- Opening Delimiter -

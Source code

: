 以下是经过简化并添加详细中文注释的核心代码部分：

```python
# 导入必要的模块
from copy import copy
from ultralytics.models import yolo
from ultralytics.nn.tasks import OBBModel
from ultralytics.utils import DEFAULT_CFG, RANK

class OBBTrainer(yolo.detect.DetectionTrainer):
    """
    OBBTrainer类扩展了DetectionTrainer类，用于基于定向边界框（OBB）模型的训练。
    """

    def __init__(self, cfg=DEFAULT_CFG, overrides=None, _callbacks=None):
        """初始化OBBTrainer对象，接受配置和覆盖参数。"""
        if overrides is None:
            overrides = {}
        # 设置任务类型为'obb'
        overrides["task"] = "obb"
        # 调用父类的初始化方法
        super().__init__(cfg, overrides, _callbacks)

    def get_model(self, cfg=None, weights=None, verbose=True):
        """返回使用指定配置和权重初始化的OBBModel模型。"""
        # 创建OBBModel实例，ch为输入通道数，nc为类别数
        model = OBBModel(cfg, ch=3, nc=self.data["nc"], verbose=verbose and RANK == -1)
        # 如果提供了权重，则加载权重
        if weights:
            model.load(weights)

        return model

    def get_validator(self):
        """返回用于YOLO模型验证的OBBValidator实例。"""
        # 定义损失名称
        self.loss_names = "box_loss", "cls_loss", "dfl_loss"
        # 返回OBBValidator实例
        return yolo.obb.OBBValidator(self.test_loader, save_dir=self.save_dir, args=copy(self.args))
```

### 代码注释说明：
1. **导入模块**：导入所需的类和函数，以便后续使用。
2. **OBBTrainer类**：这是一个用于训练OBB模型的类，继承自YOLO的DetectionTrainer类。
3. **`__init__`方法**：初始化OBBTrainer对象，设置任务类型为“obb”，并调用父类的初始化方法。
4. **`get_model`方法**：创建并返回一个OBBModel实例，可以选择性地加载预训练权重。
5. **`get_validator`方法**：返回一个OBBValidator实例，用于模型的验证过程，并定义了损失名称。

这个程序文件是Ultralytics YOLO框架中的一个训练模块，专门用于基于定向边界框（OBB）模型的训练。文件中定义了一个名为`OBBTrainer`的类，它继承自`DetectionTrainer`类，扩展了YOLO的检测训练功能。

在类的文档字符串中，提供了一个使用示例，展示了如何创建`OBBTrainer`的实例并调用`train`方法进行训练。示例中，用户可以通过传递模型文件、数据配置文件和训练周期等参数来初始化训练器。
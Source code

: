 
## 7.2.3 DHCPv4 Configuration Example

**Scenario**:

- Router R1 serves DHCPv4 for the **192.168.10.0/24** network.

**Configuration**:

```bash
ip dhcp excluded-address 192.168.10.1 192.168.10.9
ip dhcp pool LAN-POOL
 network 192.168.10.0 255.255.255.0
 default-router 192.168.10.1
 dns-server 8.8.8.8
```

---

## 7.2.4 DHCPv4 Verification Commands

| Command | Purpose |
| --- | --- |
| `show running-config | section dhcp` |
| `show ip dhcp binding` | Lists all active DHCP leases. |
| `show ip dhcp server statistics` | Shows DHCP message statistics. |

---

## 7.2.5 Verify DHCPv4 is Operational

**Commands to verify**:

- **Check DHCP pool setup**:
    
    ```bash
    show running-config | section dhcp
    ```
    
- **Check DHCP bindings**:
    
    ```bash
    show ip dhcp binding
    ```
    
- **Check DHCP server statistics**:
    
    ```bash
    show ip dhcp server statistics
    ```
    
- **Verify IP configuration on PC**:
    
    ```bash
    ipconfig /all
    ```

- Closing Delimiter -

### INSTRUCTIONS FOR THE TASK
The answer must be every line of the records that holds the string "show".

### RESPONSE AREA
| `show running-config | section dhcp` |
| `show ip dhcp binding` | Lists all active DHCP leases. |
| `show ip dhcp server statistics` | Shows DHCP message statistics. |
    show running-config | section dhcp
    show ip dhcp binding
    show ip dhcp server statistics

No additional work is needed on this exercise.